Monday, June 2, 2014

Failure or Work-in-Progress?



Each one of them made serious mistakes along the way – but they loved God. Each one of them has a list of things they did wrong which might be longer than the things they did right. We even have record of the ways that some of them messed up – like human beings do – while they were trying to follow God.

I’m referring to the Cloud of Witnesses in Hebrews 11. They include Abraham – who was an adulterer and liar. Sarah, who laughed at God and enabled her husband in adultery. Noah, who built the ark, miraculously floated through the flood, but later became a drunkard.

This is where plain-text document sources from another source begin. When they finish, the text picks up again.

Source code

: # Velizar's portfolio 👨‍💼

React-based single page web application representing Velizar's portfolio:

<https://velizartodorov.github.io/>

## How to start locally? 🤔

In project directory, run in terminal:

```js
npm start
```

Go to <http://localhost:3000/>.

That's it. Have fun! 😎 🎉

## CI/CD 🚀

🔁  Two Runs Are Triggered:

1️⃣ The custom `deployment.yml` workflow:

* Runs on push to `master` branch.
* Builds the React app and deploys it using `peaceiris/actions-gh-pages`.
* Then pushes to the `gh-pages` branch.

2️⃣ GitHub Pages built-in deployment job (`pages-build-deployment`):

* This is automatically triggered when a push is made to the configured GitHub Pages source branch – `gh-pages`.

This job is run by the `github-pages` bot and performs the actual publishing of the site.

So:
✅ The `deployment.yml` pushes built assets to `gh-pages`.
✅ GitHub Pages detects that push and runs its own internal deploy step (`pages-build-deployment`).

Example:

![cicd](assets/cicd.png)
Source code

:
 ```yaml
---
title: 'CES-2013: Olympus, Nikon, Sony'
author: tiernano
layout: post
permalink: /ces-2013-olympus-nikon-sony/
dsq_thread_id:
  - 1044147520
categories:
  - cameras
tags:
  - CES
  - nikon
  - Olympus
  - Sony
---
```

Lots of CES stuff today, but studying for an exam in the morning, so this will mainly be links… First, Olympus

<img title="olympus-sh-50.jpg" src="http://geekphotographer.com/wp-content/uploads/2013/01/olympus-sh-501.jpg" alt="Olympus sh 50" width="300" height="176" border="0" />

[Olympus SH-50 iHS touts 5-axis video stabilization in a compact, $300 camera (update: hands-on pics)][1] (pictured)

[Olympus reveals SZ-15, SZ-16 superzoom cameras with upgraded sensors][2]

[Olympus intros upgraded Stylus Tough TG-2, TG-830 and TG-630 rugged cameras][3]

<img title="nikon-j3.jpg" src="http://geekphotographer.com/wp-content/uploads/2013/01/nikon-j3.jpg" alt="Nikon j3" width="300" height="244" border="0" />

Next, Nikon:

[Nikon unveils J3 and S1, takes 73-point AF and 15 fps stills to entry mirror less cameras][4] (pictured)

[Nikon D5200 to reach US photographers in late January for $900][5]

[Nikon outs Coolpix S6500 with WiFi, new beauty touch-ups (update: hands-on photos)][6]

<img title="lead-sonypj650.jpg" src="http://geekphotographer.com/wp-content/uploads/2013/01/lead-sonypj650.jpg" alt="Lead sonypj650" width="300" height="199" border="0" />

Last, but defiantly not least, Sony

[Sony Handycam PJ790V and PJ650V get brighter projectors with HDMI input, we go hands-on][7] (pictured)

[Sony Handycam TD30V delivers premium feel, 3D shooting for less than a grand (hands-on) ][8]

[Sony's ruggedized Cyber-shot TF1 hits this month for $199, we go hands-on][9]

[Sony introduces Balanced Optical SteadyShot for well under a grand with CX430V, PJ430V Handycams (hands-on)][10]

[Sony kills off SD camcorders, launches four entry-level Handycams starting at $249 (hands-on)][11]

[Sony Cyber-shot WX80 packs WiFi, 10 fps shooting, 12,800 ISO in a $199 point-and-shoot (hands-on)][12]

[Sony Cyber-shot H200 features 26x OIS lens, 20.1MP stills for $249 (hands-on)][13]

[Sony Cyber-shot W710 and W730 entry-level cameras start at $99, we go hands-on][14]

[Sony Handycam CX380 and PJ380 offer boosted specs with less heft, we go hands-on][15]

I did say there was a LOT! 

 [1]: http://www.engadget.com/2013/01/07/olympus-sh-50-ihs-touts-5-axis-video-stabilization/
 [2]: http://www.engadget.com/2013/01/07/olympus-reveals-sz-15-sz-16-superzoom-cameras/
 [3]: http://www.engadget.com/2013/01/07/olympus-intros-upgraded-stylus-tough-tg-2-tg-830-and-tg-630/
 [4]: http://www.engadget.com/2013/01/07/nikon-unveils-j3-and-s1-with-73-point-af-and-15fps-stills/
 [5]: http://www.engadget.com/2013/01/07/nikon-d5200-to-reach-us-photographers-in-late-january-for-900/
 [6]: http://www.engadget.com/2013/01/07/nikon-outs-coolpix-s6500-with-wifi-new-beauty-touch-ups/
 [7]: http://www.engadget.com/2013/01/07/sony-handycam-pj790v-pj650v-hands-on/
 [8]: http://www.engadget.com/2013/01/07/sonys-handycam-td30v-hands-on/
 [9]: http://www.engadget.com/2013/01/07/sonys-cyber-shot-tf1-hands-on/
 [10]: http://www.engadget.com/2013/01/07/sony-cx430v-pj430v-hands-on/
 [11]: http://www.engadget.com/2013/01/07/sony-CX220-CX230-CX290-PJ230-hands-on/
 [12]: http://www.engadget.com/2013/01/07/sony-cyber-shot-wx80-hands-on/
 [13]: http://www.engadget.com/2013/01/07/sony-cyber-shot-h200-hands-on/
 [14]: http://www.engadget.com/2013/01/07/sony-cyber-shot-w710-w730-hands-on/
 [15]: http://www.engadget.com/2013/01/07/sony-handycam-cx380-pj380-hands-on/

This could be the end of their stories, but God didn’t abandon them in their mistakes and sins; He saw them through to complete what He had for them to do. In Hebrews 11 we read only that Abraham left his family to serve God, and Sarah received strength from God to conceive and bear the child of promise in her old age. We read the Noah built the ark and participated in God’s plan, enabling his sons to become the progenitors of a new generation of people. We read the final chapters of their lives – the summation of God’s view of them, in spite of their past sins and struggles.

These people are us! They are the pastor down the street that messed up but still wants to follow God (perhaps like the Biblical David). They are the ones who grew from their mistakes and grieved in their hearts because they got off track, like the Israelite’s did, and like we do. They weren’t born under the New Covenant, they sinned terribly while claiming to follow God, and yet they are our examples of faithfulness in the Hall of Faith of Hebrews 11.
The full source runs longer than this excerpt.